Computational Science Initiative, Brookhaven National Laboratory, Upton, NY, USA.
School of Computer Science, The University of Oklahoma, Norman, OK, USA.
Sci Rep. 2022 Oct 24;12(1):17821. doi: 10.1038/s41598-022-22118-y.
In recent years, data-driven, deep-learning-based models have shown great promise in medical risk prediction. By utilizing the large-scale Electronic Health Record data found in the U.S. Department of Veterans Affairs, the largest integrated healthcare system in the United States, we have developed an automated, personalized risk prediction model to support the clinical decision-making process for localized prostate cancer patients. This method combines the representative power of deep learning and the analytical interpretability of parametric regression models and can implement both time-dependent and static input data. To collect a comprehensive evaluation of model performances, we calculate time-dependent C-statistics [Formula: see text] over 2-, 5-, and 10-year time horizons using either a composite outcome or prostate cancer mortality as the target event. The composite outcome combines the Prostate-Specific Antigen (PSA) test, metastasis, and prostate cancer mortality. Our longitudinal model Recurrent Deep Survival Machine (RDSM) achieved [Formula: see text] 0.85 (0.83), 0.80 (0.83), and 0.76 (0.81), while the cross-sectional model Deep Survival Machine (DSM) attained [Formula: see text] 0.85 (0.82), 0.80 (0.82), and 0.76 (0.79) for the 2-, 5-, and 10-year composite (mortality) outcomes, respectively. In addition to estimating the survival probability, our method can quantify the uncertainty associated with the prediction. The uncertainty scores show a consistent correlation with the prediction accuracy. We find PSA and prostate cancer stage information are the most important indicators in risk prediction. Our work demonstrates the utility of the data-driven machine learning model in prostate cancer risk prediction, which can play a critical role in the clinical decision system.

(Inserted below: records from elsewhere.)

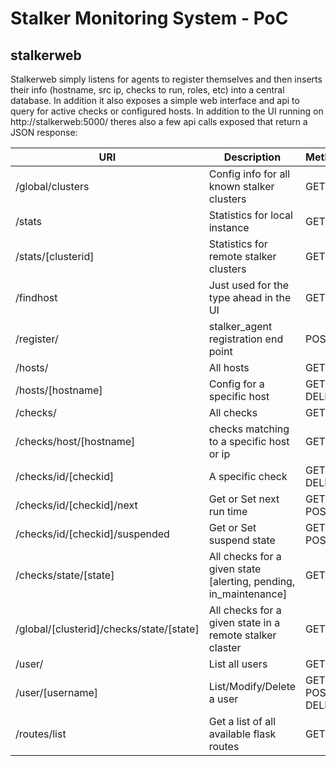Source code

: Stalker Monitoring System - PoC
===============================

## stalkerweb

Stalkerweb simply listens for agents to register themselves and then inserts their info (hostname, src ip, checks to run,
roles, etc) into a central database. In addition it also exposes a simple web interface and api to query for active
checks or configured hosts. In addition to the UI running on http://stalkerweb:5000/ theres also a few api calls exposed that return a JSON response:

| URI	| Description | Methods |
|-------|---------------|-----------|
| /global/clusters | Config info for all known stalker clusters | GET |
| /stats | Statistics for local instance| GET |
| /stats/[clusterid] | Statistics for remote stalker clusters | GET |
| /findhost | Just used for the type ahead in the UI | GET |
| /register/ | stalker_agent registration end point |  POST |
| /hosts/ | All hosts | GET |
| /hosts/[hostname] |  Config for a specific host | GET, DELETE |
| /checks/ | All checks | GET |
| /checks/host/[hostname] | checks matching to a specific host or ip | GET |
| /checks/id/[checkid] | A specific check | GET, DELETE |
| /checks/id/[checkid]/next | Get or Set next run time | GET, POST |
| /checks/id/[checkid]/suspended | Get or Set suspend state | GET, POST |
| /checks/state/[state] |  All checks for a given state [alerting, pending, in_maintenance] | GET |
| /global/[clusterid]/checks/state/[state] | All checks for a given state in a remote stalker claster | GET |
| /user/ | List all users | GET |
| /user/[username] | List/Modify/Delete a user | GET, POST, DELETE |
| /routes/list | Get a list of all available flask routes | GET |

近年来,基于数据驱动、深度学习的模型在医学风险预测方面展现出巨大的潜力。我们利用美国退伍军人事务部(VA)发现的美国最大的综合性医疗保健系统中的大规模电子健康记录(EHR)数据,开发了一种自动化、个性化的风险预测模型,以支持局部前列腺癌患者的临床决策过程。该方法结合了深度学习的代表性和参数回归模型的分析可解释性,可以实现时变和静态输入数据。为了全面评估模型性能,我们使用复合结果或前列腺癌死亡率作为目标事件,计算了 2 年、5 年和 10 年时间范围内的时变 C 统计量 [公式:见文本]。复合结果将前列腺特异性抗原(PSA)测试、转移和前列腺癌死亡率结合在一起。我们的纵向模型 Recurrent Deep Survival Machine (RDSM) 实现了 [公式:见文本] 0.85(0.83)、0.80(0.83)和 0.76(0.81),而横向模型 Deep Survival Machine (DSM) 则分别实现了 [公式:见文本] 0.85(0.82)、0.80(0.82)和 0.76(0.79),用于 2 年、5 年和 10 年复合(死亡)结果。除了估计生存概率外,我们的方法还可以量化预测的不确定性。不确定性评分与预测准确性呈一致的相关性。我们发现 PSA 和前列腺癌分期信息是风险预测中最重要的指标。我们的工作展示了数据驱动机器学习模型在前列腺癌风险预测中的实用性,这在临床决策系统中可以发挥关键作用。